Les entreprises ont également fait pression sur la SEC pour exclure les émissions de portée 3 de la règle. Comme les émissions de portée 3 proviennent de toute la chaîne d’approvisionnement, y compris des biens achetés, des petits fournisseurs et des clients, elles échappent souvent au contrôle direct de l’entreprise. La règle proposée exige la divulgation de ces émissions si l’entreprise a déjà un objectif explicite de réduction des émissions qui inclut les émissions de portée 3.3, ou si ces émissions peuvent être considérées comme “importantes” du point de vue d’un investisseur – si, en d’autres termes, un actionnaire type est susceptible de considérer ces émissions comme pertinentes pour son intérêt financier dans l’entreprise. Les petites entreprises sont exemptées de cette obligation.
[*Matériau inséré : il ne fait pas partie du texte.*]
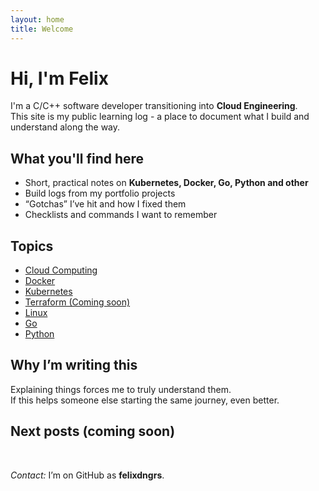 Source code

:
 ```yaml
---
layout: home
title: Welcome
---
```


# Hi, I'm Felix 

I'm a C/C++ software developer transitioning into **Cloud Engineering**.  
This site is my public learning log - a place to document what I build and understand along the way.

## What you'll find here
- Short, practical notes on **Kubernetes, Docker, Go, Python and other**
- Build logs from my portfolio projects
- “Gotchas” I’ve hit and how I fixed them
- Checklists and commands I want to remember

## Topics
- [Cloud Computing](./cloud_computing.md)
- [Docker](./docker.md)
- [Kubernetes](./kubernetes.md)
- [Terraform (Coming soon)](./terraform.md)
- [Linux](./linux.md)
- [Go](./go.md)
- [Python](./python.md)

## Why I’m writing this
Explaining things forces me to truly understand them.  
If this helps someone else starting the same journey, even better.

## Next posts (coming soon)

<br>

*Contact:* I’m on GitHub as **felixdngrs**.
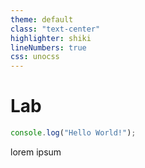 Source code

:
```yaml
---
theme: default
class: "text-center"
highlighter: shiki
lineNumbers: true
css: unocss
---
```


# Lab

```ts
console.log("Hello World!");
```

<div class="pt-12">
    <span>lorem ipsum</span>
</div>

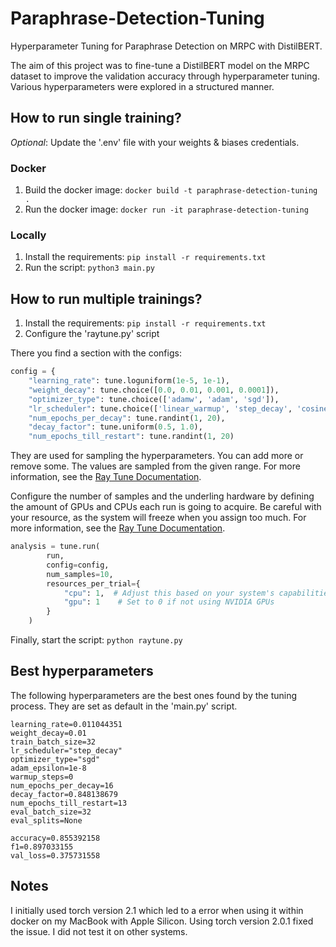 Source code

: # Paraphrase-Detection-Tuning

Hyperparameter Tuning for Paraphrase Detection on MRPC with DistilBERT.

The aim of this project was to fine-tune a DistilBERT model on the MRPC dataset to improve the validation accuracy through hyperparameter tuning. Various hyperparameters were explored in a structured manner.

## How to run single training?

*Optional*: Update the '.env' file with your weights & biases credentials.

### Docker
1. Build the docker image: `docker build -t paraphrase-detection-tuning .`
2. Run the docker image: `docker run -it paraphrase-detection-tuning`

### Locally
1. Install the requirements: `pip install -r requirements.txt`
2. Run the script: `python3 main.py`

## How to run multiple trainings?

1. Install the requirements: `pip install -r requirements.txt`
2. Configure the 'raytune.py' script

There you find a section with the configs:
```python
config = {
    "learning_rate": tune.loguniform(1e-5, 1e-1),
    "weight_decay": tune.choice([0.0, 0.01, 0.001, 0.0001]),
    "optimizer_type": tune.choice(['adamw', 'adam', 'sgd']),
    "lr_scheduler": tune.choice(['linear_warmup', 'step_decay', 'cosine_annealing', 'exponential_decay']),
    "num_epochs_per_decay": tune.randint(1, 20),
    "decay_factor": tune.uniform(0.5, 1.0),
    "num_epochs_till_restart": tune.randint(1, 20)
```
They are used for sampling the hyperparameters. You can add more or remove some. The values are sampled from the given range. For more information, see the [Ray Tune Documentation](https://docs.ray.io/en/master/tune/index.html).

Configure the number of samples and the underling hardware by defining the amount of GPUs and CPUs each run is going to acquire. Be careful with your resource, as the system will freeze when you assign too much. For more information, see the [Ray Tune Documentation](https://docs.ray.io/en/master/tune/index.html).

```python
analysis = tune.run(
        run,
        config=config,
        num_samples=10,
        resources_per_trial={
            "cpu": 1,  # Adjust this based on your system's capabilities
            "gpu": 1    # Set to 0 if not using NVIDIA GPUs
        }
    )
```

Finally, start the script: `python raytune.py`

## Best hyperparameters
The following hyperparameters are the best ones found by the tuning process. They are set as default in the 'main.py' script.

```
learning_rate=0.011044351
weight_decay=0.01
train_batch_size=32
lr_scheduler="step_decay"
optimizer_type="sgd"
adam_epsilon=1e-8
warmup_steps=0
num_epochs_per_decay=16
decay_factor=0.848138679
num_epochs_till_restart=13
eval_batch_size=32
eval_splits=None

accuracy=0.855392158
f1=0.897033155
val_loss=0.375731558
```

## Notes
I initially used torch version 2.1 which led to a error when using it within docker on my MacBook with Apple Silicon. Using torch version 2.0.1 fixed the issue. I did not test it on other systems.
Alyssa Rade, responsable du développement durable chez Sustain.Life, une société technologique qui aide les entreprises à suivre et à déclarer leurs émissions, a déclaré que la nouvelle règle pourrait créer une pression positive pour que les entreprises des chaînes d’approvisionnement divulguent leurs émissions.

“Si les petites entreprises fournisseurs n’ont peut-être pas déjà calculé leur empreinte carbone, la pression croissante de leurs plus gros clients les oblige à agir”, a-t-elle déclaré dans un courriel. “C’est exactement le type de pression du marché que les régulateurs américains poursuivent en incluant la comptabilisation des émissions Scope 3 dans la nouvelle réglementation sur la divulgation.”

La SEC sollicite des commentaires sur la règle proposée pendant les 60 prochains jours. Une fois la période de consultation terminée, l’agence devrait examiner et éventuellement réviser la règle en conséquence.